== Segment start ==

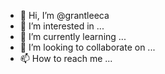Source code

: - 👋 Hi, I’m @grantleeca
- 👀 I’m interested in ...
- 🌱 I’m currently learning ...
- 💞️ I’m looking to collaborate on ...
- 📫 How to reach me ...

<!---
grantleeca/grantleeca is a ✨ special ✨ repository because its `README.md` (this file) appears on your GitHub profile.
You can click the Preview link to take a look at your changes.
--->
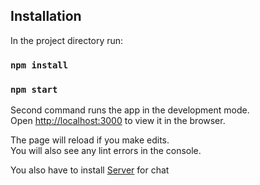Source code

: ## Installation

In the project directory run:
### `npm install`
### `npm start`

Second command runs the app in the development mode.<br>
Open [http://localhost:3000](http://localhost:3000) to view it in the browser.

The page will reload if you make edits.<br>
You will also see any lint errors in the console.

You also have to install [Server](https://github.com/Nislupko/chat-server) for chat


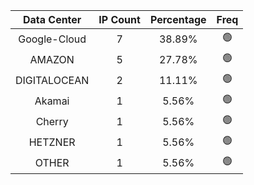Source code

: | Data Center | IP Count | Percentage | Freq |
|:------------:|:--------:|:-----------:|:-----:|
| Google-Cloud | 7 | 38.89% | 🟢 |
| AMAZON | 5 | 27.78% | 🟢 |
| DIGITALOCEAN | 2 | 11.11% | 🟢 |
| Akamai | 1 | 5.56% | 🟢 |
| Cherry | 1 | 5.56% | 🟢 |
| HETZNER | 1 | 5.56% | 🟢 |
| OTHER | 1 | 5.56% | 🟢 |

== Segment end ==

- **EXERCISE**
With the pictures left out, give again exactly the lines from the one with "You can click" through the end of the data, both included.

- **EXPECTED OUTPUT**
You can click the Preview link to take a look at your changes.
--->
Source code

: ## Installation

In the project directory run:
### `npm install`
### `npm start`

Second command runs the app in the development mode.<br>
Open [http://localhost:3000](http://localhost:3000) to view it in the browser.

The page will reload if you make edits.<br>
You will also see any lint errors in the console.

You also have to install [Server](https://github.com/Nislupko/chat-server) for chat


Source code

: | Data Center | IP Count | Percentage | Freq |
|:------------:|:--------:|:-----------:|:-----:|
| Google-Cloud | 7 | 38.89% | 🟢 |
| AMAZON | 5 | 27.78% | 🟢 |
| DIGITALOCEAN | 2 | 11.11% | 🟢 |
| Akamai | 1 | 5.56% | 🟢 |
| Cherry | 1 | 5.56% | 🟢 |
| HETZNER | 1 | 5.56% | 🟢 |
| OTHER | 1 | 5.56% | 🟢 |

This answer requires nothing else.